[Stored records]
━━━━

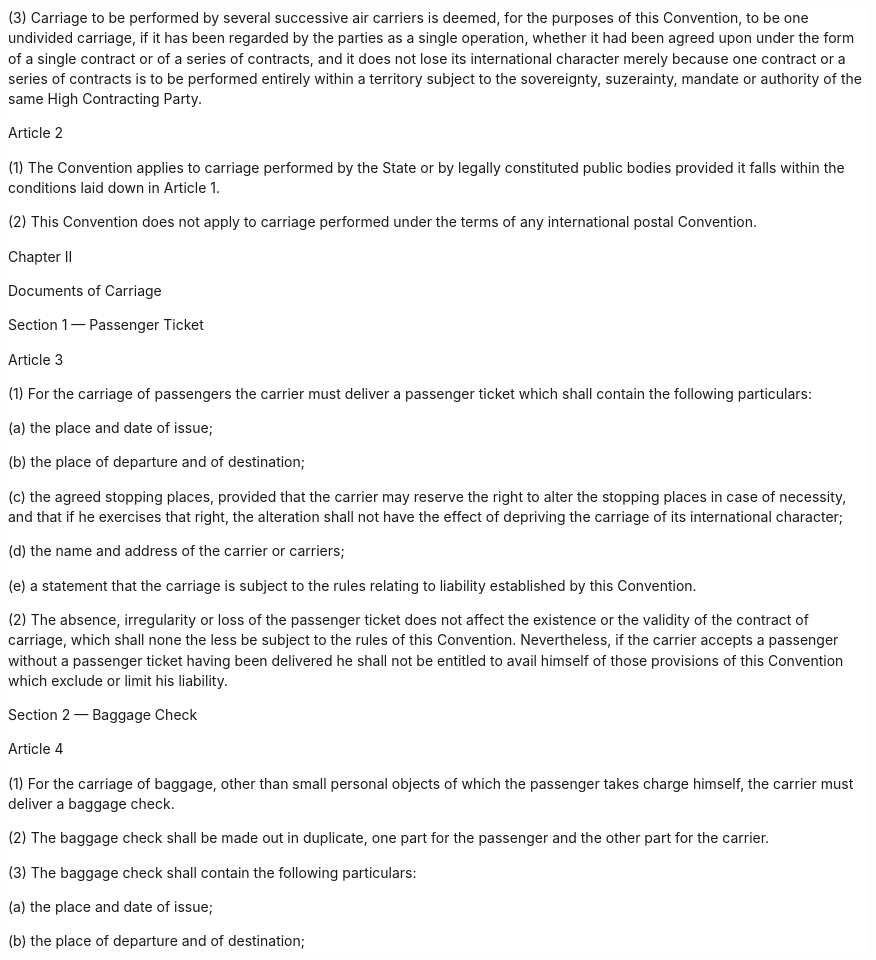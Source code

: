 (3) Carriage to be performed by several successive air carriers is deemed, for the purposes of this Convention, to be one undivided carriage, if it has been regarded by the parties as a single operation, whether it had been agreed upon under the form of a single contract or of a series of contracts, and it does not lose its international character merely because one contract or a series of contracts is to be performed entirely within a territory subject to the sovereignty, suzerainty, mandate or authority of the same High Contracting Party\.

Article 2

(1) The Convention applies to carriage performed by the State or by legally constituted public bodies provided it falls within the conditions laid down in Article 1\.

(2) This Convention does not apply to carriage performed under the terms of any international postal Convention\.

Chapter II

Documents of Carriage

Section 1 — Passenger Ticket

Article 3

(1) For the carriage of passengers the carrier must deliver a passenger ticket which shall contain the following particulars:

(a) the place and date of issue;

(b) the place of departure and of destination;

(c) the agreed stopping places, provided that the carrier may reserve the right to alter the stopping places in case of necessity, and that if he exercises that right, the alteration shall not have the effect of depriving the carriage of its international character;

(d) the name and address of the carrier or carriers;

(e) a statement that the carriage is subject to the rules relating to liability established by this Convention.

(2) The absence, irregularity or loss of the passenger ticket does not affect the existence or the validity of the contract of carriage, which shall none the less be subject to the rules of this Convention\. Nevertheless, if the carrier accepts a passenger without a passenger ticket having been delivered he shall not be entitled to avail himself of those provisions of this Convention which exclude or limit his liability.

Section 2 — Baggage Check

Article 4

(1) For the carriage of baggage, other than small personal objects of which the passenger takes charge himself, the carrier must deliver a baggage check\.

(2) The baggage check shall be made out in duplicate, one part for the passenger and the other part for the carrier\.

(3) The baggage check shall contain the following particulars:

(a) the place and date of issue;

(b) the place of departure and of destination;
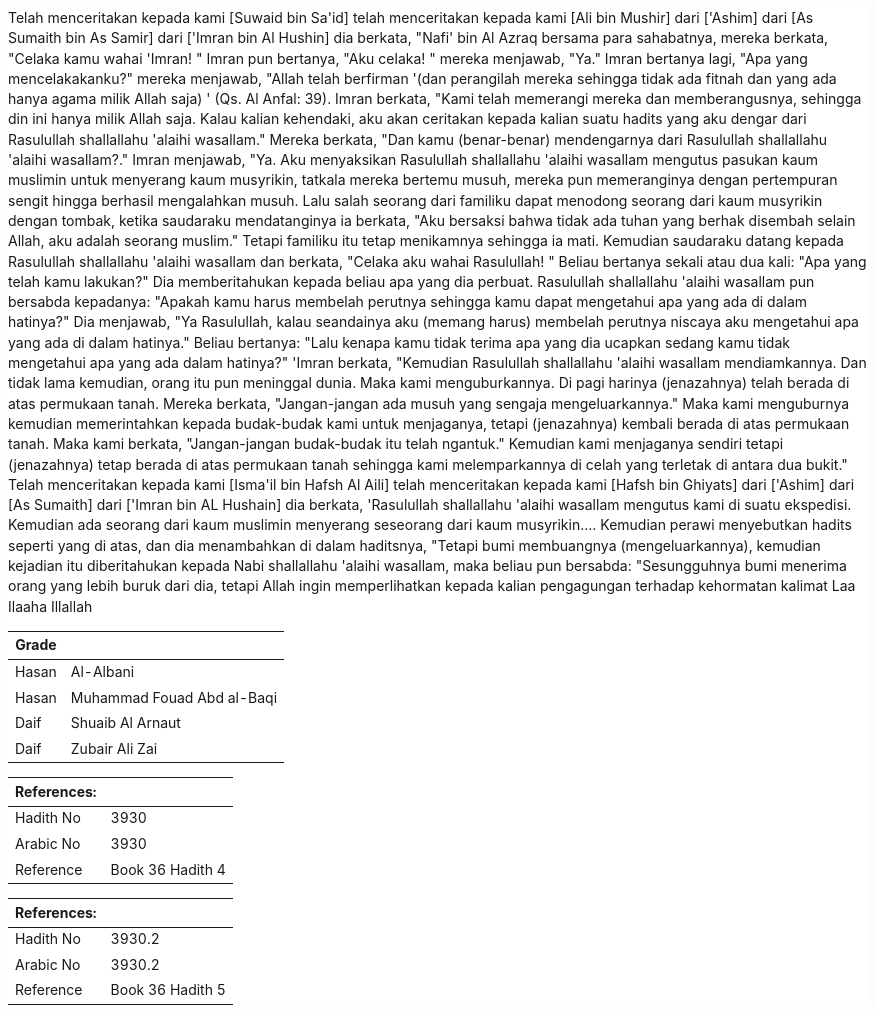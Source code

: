 Telah menceritakan kepada kami [Suwaid bin Sa'id] telah menceritakan kepada kami [Ali bin Mushir] dari ['Ashim] dari [As Sumaith bin As Samir] dari ['Imran bin Al Hushin] dia berkata, "Nafi' bin Al Azraq bersama para sahabatnya, mereka berkata, "Celaka kamu wahai 'Imran! " Imran pun bertanya, "Aku celaka! " mereka menjawab, "Ya." Imran bertanya lagi, "Apa yang mencelakakanku?" mereka menjawab, "Allah telah berfirman '(dan perangilah mereka sehingga tidak ada fitnah dan yang ada hanya agama milik Allah saja) ' (Qs. Al Anfal: 39). Imran berkata, "Kami telah memerangi mereka dan memberangusnya, sehingga din ini hanya milik Allah saja. Kalau kalian kehendaki, aku akan ceritakan kepada kalian suatu hadits yang aku dengar dari Rasulullah shallallahu 'alaihi wasallam." Mereka berkata, "Dan kamu (benar-benar) mendengarnya dari Rasulullah shallallahu 'alaihi wasallam?." Imran menjawab, "Ya. Aku menyaksikan Rasulullah shallallahu 'alaihi wasallam mengutus pasukan kaum muslimin untuk menyerang kaum musyrikin, tatkala mereka bertemu musuh, mereka pun memeranginya dengan pertempuran sengit hingga berhasil mengalahkan musuh. Lalu salah seorang dari familiku dapat menodong seorang dari kaum musyrikin dengan tombak, ketika saudaraku mendatanginya ia berkata, "Aku bersaksi bahwa tidak ada tuhan yang berhak disembah selain Allah, aku adalah seorang muslim." Tetapi familiku itu tetap menikamnya sehingga ia mati. Kemudian saudaraku datang kepada Rasulullah shallallahu 'alaihi wasallam dan berkata, "Celaka aku wahai Rasulullah! " Beliau bertanya sekali atau dua kali: "Apa yang telah kamu lakukan?" Dia memberitahukan kepada beliau apa yang dia perbuat. Rasulullah shallallahu 'alaihi wasallam pun bersabda kepadanya: "Apakah kamu harus membelah perutnya sehingga kamu dapat mengetahui apa yang ada di dalam hatinya?" Dia menjawab, "Ya Rasulullah, kalau seandainya aku (memang harus) membelah perutnya niscaya aku mengetahui apa yang ada di dalam hatinya." Beliau bertanya: "Lalu kenapa kamu tidak terima apa yang dia ucapkan sedang kamu tidak mengetahui apa yang ada dalam hatinya?" 'Imran berkata, "Kemudian Rasulullah shallallahu 'alaihi wasallam mendiamkannya. Dan tidak lama kemudian, orang itu pun meninggal dunia. Maka kami menguburkannya. Di pagi harinya (jenazahnya) telah berada di atas permukaan tanah. Mereka berkata, "Jangan-jangan ada musuh yang sengaja mengeluarkannya." Maka kami menguburnya kemudian memerintahkan kepada budak-budak kami untuk menjaganya, tetapi (jenazahnya) kembali berada di atas permukaan tanah. Maka kami berkata, "Jangan-jangan budak-budak itu telah ngantuk." Kemudian kami menjaganya sendiri tetapi (jenazahnya) tetap berada di atas permukaan tanah sehingga kami melemparkannya di celah yang terletak di antara dua bukit." Telah menceritakan kepada kami [Isma'il bin Hafsh Al Aili] telah menceritakan kepada kami [Hafsh bin Ghiyats] dari ['Ashim] dari [As Sumaith] dari ['Imran bin AL Hushain] dia berkata, 'Rasulullah shallallahu 'alaihi wasallam mengutus kami di suatu ekspedisi. Kemudian ada seorang dari kaum muslimin menyerang seseorang dari kaum musyrikin…. Kemudian perawi menyebutkan hadits seperti yang di atas, dan dia menambahkan di dalam haditsnya, "Tetapi bumi membuangnya (mengeluarkannya), kemudian kejadian itu diberitahukan kepada Nabi shallallahu 'alaihi wasallam, maka beliau pun bersabda: "Sesungguhnya bumi menerima orang yang lebih buruk dari dia, tetapi Allah ingin memperlihatkan kepada kalian pengagungan terhadap kehormatan kalimat Laa Ilaaha Illallah
</div>
<div style={{backgroundColor:'#f8f9fa',padding:20, marginBottom: 10}}><table> <thead> <tr> <th>Grade</th> <th></th> </tr> </thead> <tbody> <tr><td>Hasan</td><td>Al-Albani</td></tr><tr><td>Hasan</td><td>Muhammad Fouad Abd al-Baqi</td></tr><tr><td>Daif</td><td>Shuaib Al Arnaut</td></tr><tr><td>Daif</td><td>Zubair Ali Zai</td></tr></tbody></table><table> <thead> <tr> <th>References:</th> <th></th> </tr> </thead> <tbody><tr><td>Hadith No</td><td>3930</td></tr><tr><td>Arabic No</td><td>3930</td></tr><tr><td>Reference</td><td>Book 36 Hadith 4</td></tr></tbody></table></div>


<div dir="ltr" lang="id" style={{fontSize:'larger',backgroundColor:'#f8f9fa',padding:20}}>

</div>
<div style={{backgroundColor:'#f8f9fa',padding:20, marginBottom: 10}}><table> <thead> <tr> <th>References:</th> <th></th> </tr> </thead> <tbody><tr><td>Hadith No</td><td>3930.2</td></tr><tr><td>Arabic No</td><td>3930.2</td></tr><tr><td>Reference</td><td>Book 36 Hadith 5</td></tr></tbody></table></div>
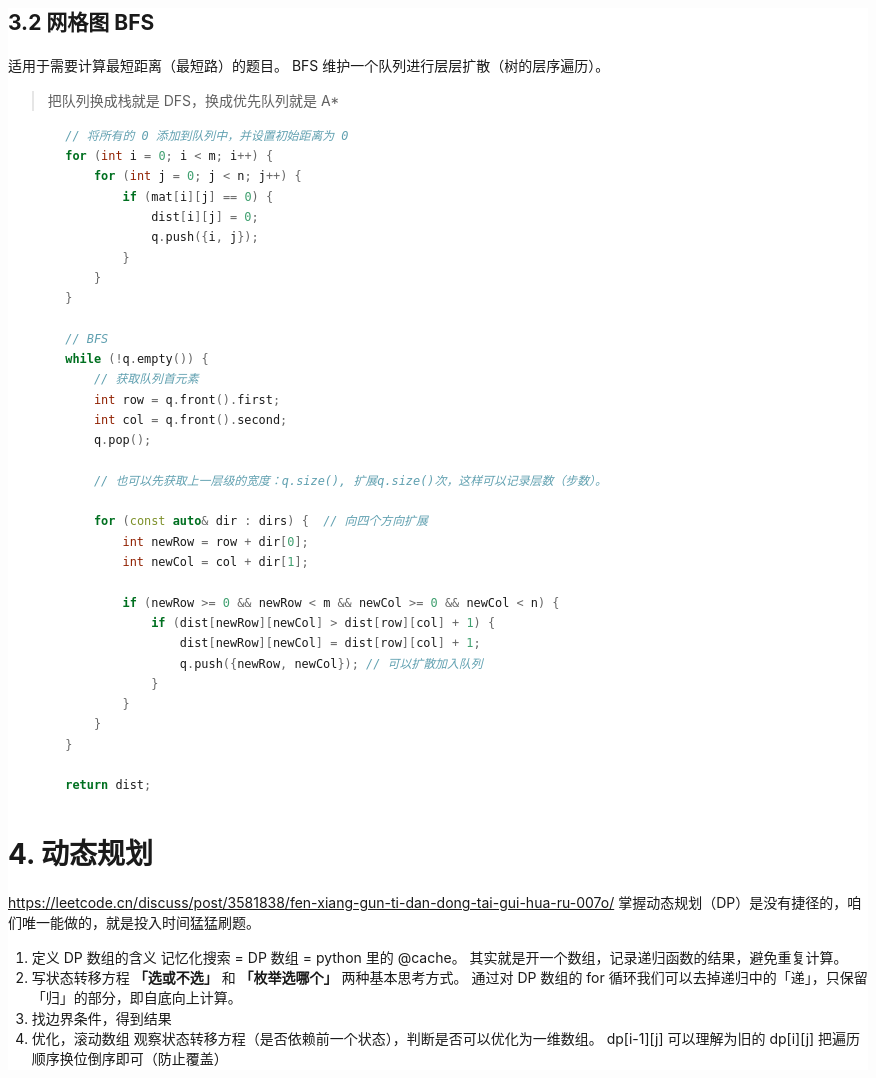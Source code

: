 ## 3.2 网格图 BFS

适用于需要计算最短距离（最短路）的题目。
BFS 维护一个队列进行层层扩散（树的层序遍历）。

> 把队列换成栈就是 DFS，换成优先队列就是 A\*

```cpp
        // 将所有的 0 添加到队列中，并设置初始距离为 0
        for (int i = 0; i < m; i++) {
            for (int j = 0; j < n; j++) {
                if (mat[i][j] == 0) {
                    dist[i][j] = 0;
                    q.push({i, j});
                }
            }
        }

        // BFS
        while (!q.empty()) {
            // 获取队列首元素
            int row = q.front().first;
            int col = q.front().second;
            q.pop();

            // 也可以先获取上一层级的宽度：q.size(), 扩展q.size()次，这样可以记录层数（步数）。

            for (const auto& dir : dirs) {  // 向四个方向扩展
                int newRow = row + dir[0];
                int newCol = col + dir[1];

                if (newRow >= 0 && newRow < m && newCol >= 0 && newCol < n) {
                    if (dist[newRow][newCol] > dist[row][col] + 1) {
                        dist[newRow][newCol] = dist[row][col] + 1;
                        q.push({newRow, newCol}); // 可以扩散加入队列
                    }
                }
            }
        }

        return dist;
```

# 4. 动态规划

https://leetcode.cn/discuss/post/3581838/fen-xiang-gun-ti-dan-dong-tai-gui-hua-ru-007o/
掌握动态规划（DP）是没有捷径的，咱们唯一能做的，就是投入时间猛猛刷题。

1. 定义 DP 数组的含义
   记忆化搜索 = DP 数组 = python 里的 @cache。 其实就是开一个数组，记录递归函数的结果，避免重复计算。
2. 写状态转移方程
   **「选或不选」** 和 **「枚举选哪个」** 两种基本思考方式。
   通过对 DP 数组的 for 循环我们可以去掉递归中的「递」，只保留「归」的部分，即自底向上计算。
3. 找边界条件，得到结果
4. 优化，滚动数组
   观察状态转移方程（是否依赖前一个状态），判断是否可以优化为一维数组。
   dp[i-1][j] 可以理解为旧的 dp[i][j]
   把遍历顺序换位倒序即可（防止覆盖）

━━━━

• _WHAT YOU NEED TO DO_: Please list every line of the records that contains "within".

• _OUTPUT FOR THIS EXERCISE_:
: (3) Carriage to be performed by several successive air carriers is deemed, for the purposes of this Convention, to be one undivided carriage, if it has been regarded by the parties as a single operation, whether it had been agreed upon under the form of a single contract or of a series of contracts, and it does not lose its international character merely because one contract or a series of contracts is to be performed entirely within a territory subject to the sovereignty, suzerainty, mandate or authority of the same High Contracting Party\.
(1) The Convention applies to carriage performed by the State or by legally constituted public bodies provided it falls within the conditions laid down in Article 1\.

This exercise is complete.